Ðặng Hiếu Hiền

Personal information
- Nationality: Vietnamese
- Born: 20 October 1966 (age 59) Diêu Trì township, Tuy Phước district, Bình Định
- Children: 2

Sport
- Sport: Boxing

= Đặng Hiếu Hiền =

Vietnamese boxer (born 1966)

Ðặng Hiếu Hiền (born 20 October 1966) is a Vietnamese boxing coach and former boxer.
==Early life==
Đặng Hiếu Hiền was born on 20 October 1966, at Diêu Trì township, Tuy Phước district, Bình Định. However, Thanh Niên stated that he was born in 1965. When he was young, his father sent him to learn martial arts for self-defense. Hiền first entered traditional martial arts, later switched to freestyle martial arts.

==Career==
In 1987, he was nominated as one of the ten notable Vietnamese athletes.

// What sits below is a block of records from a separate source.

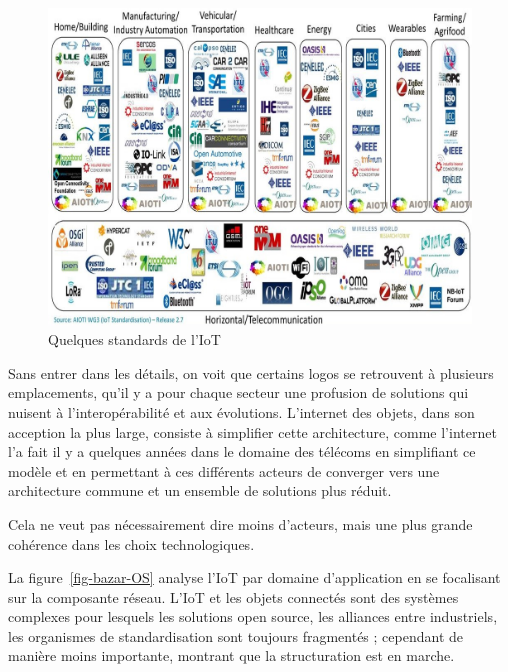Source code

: \begin{figure}[tbp]
\centerline{\includegraphics[width=1\columnwidth]{Pictures/IOTBazar_Domaines.jpeg}}
\caption{Quelques standards de l'IoT}
\label{fig-bazar}
\end{figure}

Sans entrer dans les détails, on voit que certains logos se retrouvent à plusieurs emplacements, qu’il y a pour chaque secteur une profusion de solutions qui nuisent à l’interopérabilité et aux évolutions. L’internet des objets, dans son acception la plus large, consiste à simplifier cette architecture, comme l’internet l'a fait il y a quelques années dans le domaine des télécoms en simplifiant ce modèle et en permettant à ces différents acteurs de converger vers une architecture commune et un ensemble de solutions plus réduit.

Cela ne veut pas nécessairement dire moins d’acteurs, mais une plus grande cohérence dans les choix technologiques.

La figure~\vref{fig-bazar-OS} analyse l’IoT par domaine d’application en se focalisant sur la composante réseau. L’IoT et les objets connectés sont des systèmes complexes pour lesquels les solutions open source, les alliances entre industriels, les organismes de standardisation sont toujours fragmentés ; cependant de manière moins importante, montrant que la structuration est en marche.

He competed in the men's light flyweight event at the 1988 Summer Olympics. He defeated a Spanish opponent in the first round. Hiền's miracle was repeated by Nguyễn Văn Đương in 2021, during 2020 Summer Olympics.

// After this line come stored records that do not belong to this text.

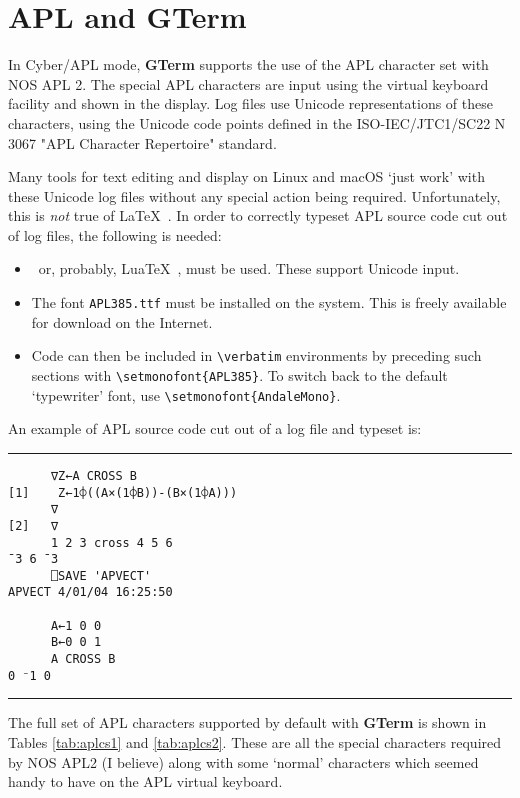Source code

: \documentclass[a4paper,twoside,11pt]{article}
\newcommand{\newpara}{\par\vspace{4mm}\noindent}
\begin{document}
\section{APL and \textbf{GTerm}}\label{aplinfo}
In Cyber/APL mode, \textbf{GTerm} supports the use of the APL character set with NOS APL 2. The special
APL characters are input using the virtual keyboard facility and shown in the display. Log files
use Unicode representations of these characters, using the Unicode code points defined in the
ISO-IEC/JTC1/SC22 N 3067 "APL Character Repertoire" standard.
\newpara
Many tools for text editing and display on Linux and macOS `just work' with these Unicode log
files without any special action being required. Unfortunately, this is \textit{not} true of \LaTeX\ .
In order to correctly typeset APL source code cut out of log files, the following is needed:
\begin{itemize}
\item \XeTeX\ or, probably, Lua\TeX\ , must be used. These support Unicode input. 
\item The font \texttt{APL385.ttf} must be installed on the system. This is freely
      available for download on the Internet.
\item Code can then be included in \texttt{\textbackslash{}verbatim} 
      environments by preceding such sections with
      \texttt{\textbackslash{}setmonofont\{APL385\}}. 
      To switch back to the default `typewriter' font, use
      \texttt{\textbackslash{}setmonofont\{AndaleMono\}}. 
\end{itemize}
An example of APL source code cut out of a log file and typeset is:
\newpara
\hrule
\setmonofont{APL385}
\begin{verbatim}
      ∇Z←A CROSS B
[1]    Z←1⌽((A×(1⌽B))-(B×(1⌽A)))
      ∇
[2]   ∇
      1 2 3 cross 4 5 6
¯3 6 ¯3
      ⎕SAVE 'APVECT'
APVECT 4/01/04 16:25:50

      A←1 0 0
      B←0 0 1
      A CROSS B
0 ⁻1 0
\end{verbatim}
\hrule
\newpara
The full set of APL characters supported by default with \textbf{GTerm} is shown in 
Tables \ref{tab:aplcs1} and \ref{tab:aplcs2}.
These are all the special characters required by NOS APL2 (I believe) along with some `normal' characters which seemed
handy to have on the APL virtual keyboard.
\end{document}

He retired in 1994, after an unrelated incident involving his 1988 Olympics teammate Đỗ Tiến Tuấn. After retirement, he has been involved in coaching since 2002.

==Personal life==
Đặng Hiếu Hiền has three siblings, is married and has two daughters. He also has a passion of loving vintage Vespas.

Between 1994 and 2002, he worked as a bus boy for his family’s bus company.

One of his siblings, Đặng Hiếu Hân, won a gold medal in 1990 Vietnam National Games.